Copy exactly the lines starting at the one that contains "### Dependencies" and running through the end of the material below. Exclude any pictures.

+ + + +

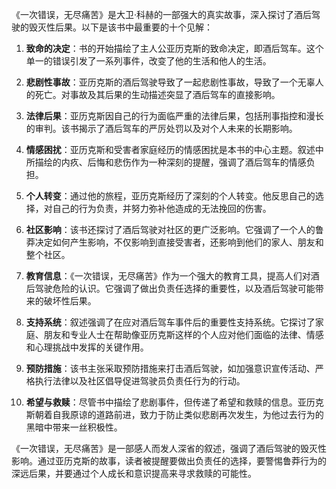 《一次错误，无尽痛苦》是大卫·科赫的一部强大的真实故事，深入探讨了酒后驾驶的毁灭性后果。以下是该书中最重要的十个见解：

1. **致命的决定**：书的开始描绘了主人公亚历克斯的致命决定，即酒后驾车。这个单一的错误引发了一系列事件，改变了他的生活和他人的生活。

2. **悲剧性事故**：亚历克斯的酒后驾驶导致了一起悲剧性事故，导致了一个无辜人的死亡。对事故及其后果的生动描述突显了酒后驾车的直接影响。

3. **法律后果**：亚历克斯因自己的行为面临严重的法律后果，包括刑事指控和漫长的审判。该书揭示了酒后驾车的严厉处罚以及对个人未来的长期影响。

4. **情感困扰**：亚历克斯和受害者家庭经历的情感困扰是本书的中心主题。叙述中所描绘的内疚、后悔和悲伤作为一种深刻的提醒，强调了酒后驾车的情感负担。

5. **个人转变**：通过他的旅程，亚历克斯经历了深刻的个人转变。他反思自己的选择，对自己的行为负责，并努力弥补他造成的无法挽回的伤害。

6. **社区影响**：该书还探讨了酒后驾驶对社区的更广泛影响。它强调了一个人的鲁莽决定如何产生影响，不仅影响到直接受害者，还影响到他们的家人、朋友和整个社区。

7. **教育信息**：《一次错误，无尽痛苦》作为一个强大的教育工具，提高人们对酒后驾驶危险的认识。它强调了做出负责任选择的重要性，以及酒后驾驶可能带来的破坏性后果。

8. **支持系统**：叙述强调了在应对酒后驾车事件后的重要性支持系统。它探讨了家庭、朋友和专业人士在帮助像亚历克斯这样的个人应对他们面临的法律、情感和心理挑战中发挥的关键作用。

9. **预防措施**：该书主张采取预防措施来打击酒后驾驶，如加强意识宣传活动、严格执行法律以及社区倡导促进驾驶员负责任行为的行动。

10. **希望与救赎**：尽管书中描绘了悲剧事件，但传递了希望和救赎的信息。亚历克斯朝着自我原谅的道路前进，致力于防止类似悲剧再次发生，为他过去行为的黑暗中带来一丝积极性。

《一次错误，无尽痛苦》是一部感人而发人深省的叙述，强调了酒后驾驶的毁灭性影响。通过亚历克斯的故事，读者被提醒要做出负责任的选择，要警惕鲁莽行为的深远后果，并要通过个人成长和意识提高来寻求救赎的可能性。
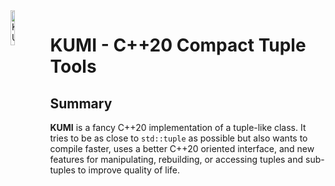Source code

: <img src="https://raw.githubusercontent.com/jfalcou/kumi/main/docs/kumi.png" alt="KUMI Logo : s tack of triangles of variabel shades of purple" data-canonical-src="https://raw.githubusercontent.com/jfalcou/ofw/kumi/docs/kumi.png" align="left"  width="12%" height="12%" />

# KUMI - C++20 Compact Tuple Tools

## Summary

**KUMI** is a fancy C++20 implementation of a tuple-like class. It tries to be as close to `std::tuple` as possible but also wants to compile faster, uses a better C++20 oriented interface, and new features for manipulating, rebuilding, or accessing tuples and sub-tuples to improve quality of life.

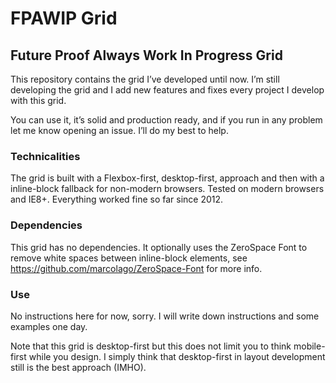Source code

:# FPAWIP Grid

## Future Proof Always Work In Progress Grid

This repository contains the grid I’ve developed until now.
I’m still developing the grid and I add new features and fixes every project I develop with this grid.

You can use it, it’s solid and production ready, and if you run in any problem let me know opening an issue.
I’ll do my best to help.

### Technicalities

The grid is built with a Flexbox-first, desktop-first, approach and then with a inline-block fallback for non-modern browsers.
Tested on modern browsers and IE8+. Everything worked fine so far since 2012.

### Dependencies

This grid has no dependencies.
It optionally uses the ZeroSpace Font to remove white spaces between inline-block elements, see https://github.com/marcolago/ZeroSpace-Font for more info.

### Use 

No instructions here for now, sorry.
I will write down instructions and some examples one day.

Note that this grid is desktop-first but this does not limit you to think mobile-first while you design.
I simply think that desktop-first in layout development still is the best approach (IMHO).
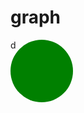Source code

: # graph
<div style="width: 100px; height: 100px; border-radius: 50%; background-color: green;">d</div>

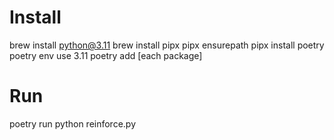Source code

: # Install
brew install python@3.11
brew install pipx
pipx ensurepath
pipx install poetry
poetry env use 3.11
poetry add [each package]

# Run
poetry run python reinforce.py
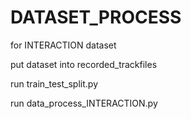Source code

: # DATASET_PROCESS

for INTERACTION dataset

put dataset into recorded_trackfiles 

run train_test_split.py

run data_process_INTERACTION.py
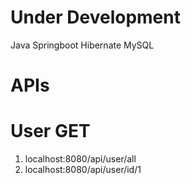 # Under Development

Java
Springboot
Hibernate
MySQL

# APIs

# User GET
1) localhost:8080/api/user/all
2) localhost:8080/api/user/id/1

+ + + +

- [RESPONSE AREA]
### Dependencies

This grid has no dependencies.
It optionally uses the ZeroSpace Font to remove white spaces between inline-block elements, see https://github.com/marcolago/ZeroSpace-Font for more info.

### Use 

No instructions here for now, sorry.
I will write down instructions and some examples one day.

Note that this grid is desktop-first but this does not limit you to think mobile-first while you design.
I simply think that desktop-first in layout development still is the best approach (IMHO).
Source code

: # graph
<div style="width: 100px; height: 100px; border-radius: 50%; background-color: green;">d</div>

Source code

: # Install
brew install python@3.11
brew install pipx
pipx ensurepath
pipx install poetry
poetry env use 3.11
poetry add [each package]

# Run
poetry run python reinforce.py
Source code

: # DATASET_PROCESS

for INTERACTION dataset

put dataset into recorded_trackfiles 

run train_test_split.py

run data_process_INTERACTION.py
 # Under Development

Java
Springboot
Hibernate
MySQL

# APIs

# User GET
1) localhost:8080/api/user/all
2) localhost:8080/api/user/id/1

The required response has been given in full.